Иван же, напротив, обращал пристальное внимание на обнажившиеся из-под песка руины, тем более что ганианец вел его, постоянно забирая вправо, словно конечная цель лежала вне площади выстроенного несколько веков назад комплекса.

По долгу службы Таманцев знал, что планета Ганио была вторично открыта военно-космическими силами Земного Альянса. В период Галактической войны тут располагались ремонтные площадки технических космодромов. Отдавая дань исторической справедливости, нужно отметить, что ганианцы, которых во время войны привлекали для охраны объектов, а некоторых даже обучали управлению ремонтными механизмами, сыграли в послевоенный период значительную роль в разгроме так называемого Космического Халифата.[1]

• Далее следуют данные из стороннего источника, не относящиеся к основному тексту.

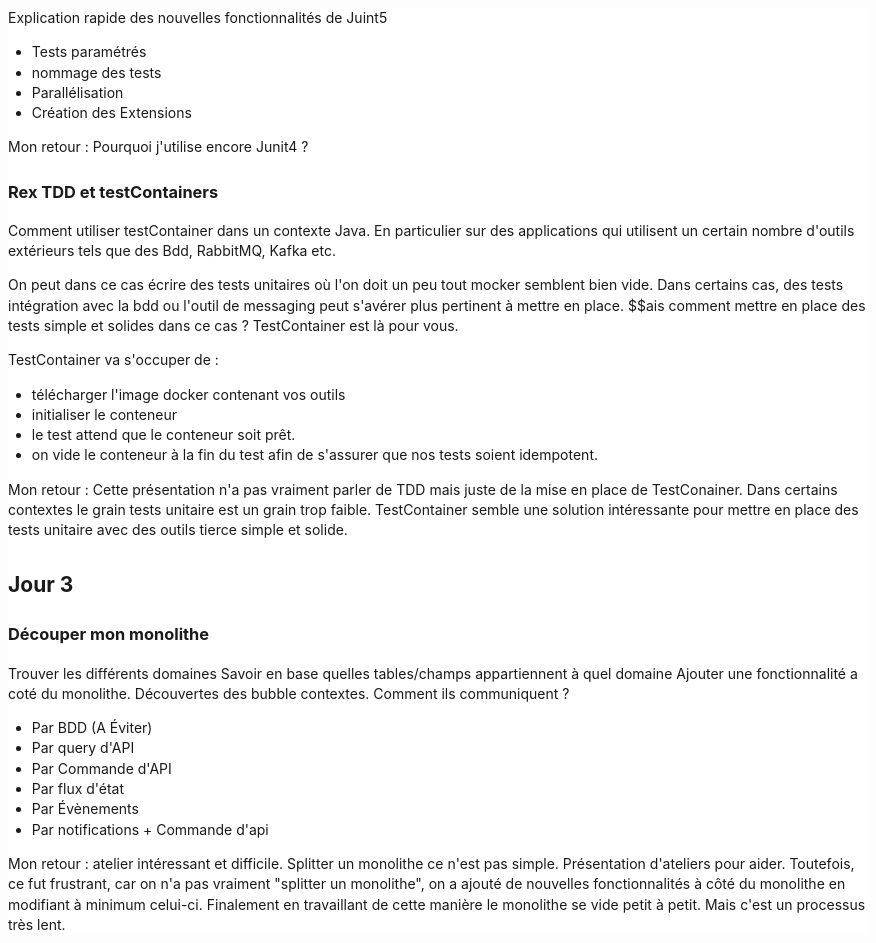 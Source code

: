 Explication rapide des nouvelles fonctionnalités de Juint5
* Tests paramétrés
* nommage des tests
* Parallélisation 
* Création des Extensions

Mon retour : Pourquoi j'utilise encore Junit4 ?

### Rex TDD et testContainers

Comment utiliser testContainer dans un contexte Java. 
En particulier sur des applications qui utilisent un certain nombre d'outils extérieurs tels que des Bdd, RabbitMQ, Kafka etc.

On peut dans ce cas écrire des tests unitaires où l'on doit un peu tout mocker semblent bien vide. 
Dans certains cas, des tests intégration avec la bdd ou l'outil de messaging peut s'avérer plus pertinent à mettre en place. $$ais comment mettre en place des tests simple et solides dans ce cas ? TestContainer est là pour vous.

TestContainer va s'occuper de :
* télécharger l'image docker contenant vos outils
* initialiser le conteneur
* le test attend que le conteneur soit prêt.
* on vide le conteneur à la fin du test afin de s'assurer que nos tests soient idempotent.

Mon retour : Cette présentation n'a pas vraiment parler de TDD mais juste de la mise en place de TestConainer. 
Dans certains contextes le grain tests unitaire est un grain trop faible. 
TestContainer semble une solution intéressante pour mettre en place des tests unitaire avec des outils tierce simple et solide.

## Jour 3

### Découper mon monolithe

Trouver les différents domaines
Savoir en base quelles tables/champs appartiennent à quel domaine
Ajouter une fonctionnalité a coté du monolithe.
Découvertes des bubble contextes. Comment ils communiquent ?
* Par BDD (A Éviter)
* Par query d'API
* Par Commande d'API
* Par flux d'état
* Par Évènements
* Par notifications + Commande d'api

Mon retour : atelier intéressant et difficile.
Splitter un monolithe ce n'est pas simple. 
Présentation d'ateliers pour aider. 
Toutefois, ce fut frustrant, car on n'a pas vraiment "splitter un monolithe", on a ajouté de nouvelles fonctionnalités à côté du monolithe en modifiant à minimum celui-ci. 
Finalement en travaillant de cette manière le monolithe se vide petit à petit. Mais c'est un processus très lent.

Таманцев еще во время «аудиенции» у Файзулло заподозрил, что «Фантом», которым ему предстоит управлять, сохранился с той далекой поры.

Похоже, он не ошибся.

Пески ганианской пустыни хранят множество тайн. Находясь в постоянном движении, они то приоткрывают вуаль столетий, то вновь погребают под барханами свидетельства былых событий.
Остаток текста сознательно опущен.